◆ Required action ◆
What is the count of lines in the records that include "presente"? Reply with that number alone.
START Data
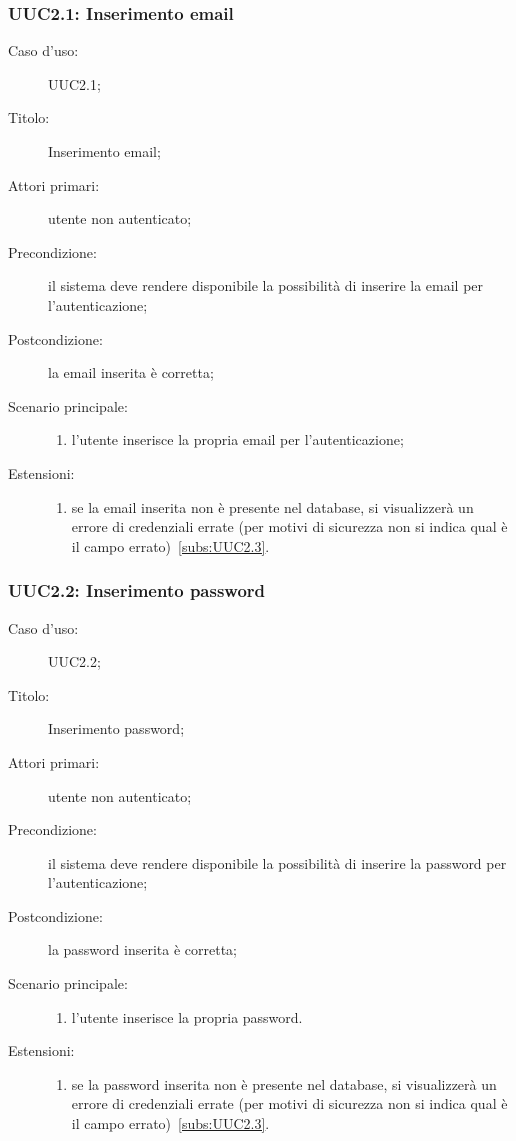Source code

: \documentclass[../../../analisi-dei-requisiti.tex]{subfiles}
\begin{document}
\subsubsection{UUC2.1: Inserimento email}%
\label{subs:UUC2.1}
\begin{description}
  \item[Caso d’uso:] UUC2.1;
  \item[Titolo:] Inserimento email;
  \item[Attori primari:] utente non autenticato;
  \item[Precondizione:] il sistema deve rendere disponibile la possibilità di inserire la email per l'autenticazione;
  \item[Postcondizione:] la email inserita è corretta;
  \item[Scenario principale:]
        \begin{enumerate}
          \item l'utente inserisce la propria email per l'autenticazione;
        \end{enumerate}
  \item[Estensioni:]
        \begin{enumerate}
          \item se la email inserita non è presente nel database, si visualizzerà un errore di credenziali errate (per motivi di sicurezza non si indica qual è il campo errato)~\ref{subs:UUC2.3}.
        \end{enumerate}
\end{description}



\subsubsection{UUC2.2: Inserimento password}%
\label{subs:UUC2.2}
\begin{description}
  \item[Caso d’uso:] UUC2.2;
  \item[Titolo:] Inserimento password;
  \item[Attori primari:] utente non autenticato;
  \item[Precondizione:] il sistema deve rendere disponibile la possibilità di inserire la password per l'autenticazione;
  \item[Postcondizione:] la password inserita è corretta;
  \item[Scenario principale:]
        \begin{enumerate}
          \item l'utente inserisce la propria password.
        \end{enumerate}
  \item[Estensioni:]
        \begin{enumerate}
          \item se la password inserita non è presente nel database, si visualizzerà un errore di credenziali errate (per motivi di sicurezza non si indica qual è il campo errato)~\ref{subs:UUC2.3}.
        \end{enumerate}
\end{description}
\end{document}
END Data
◆ Answer space ◆
2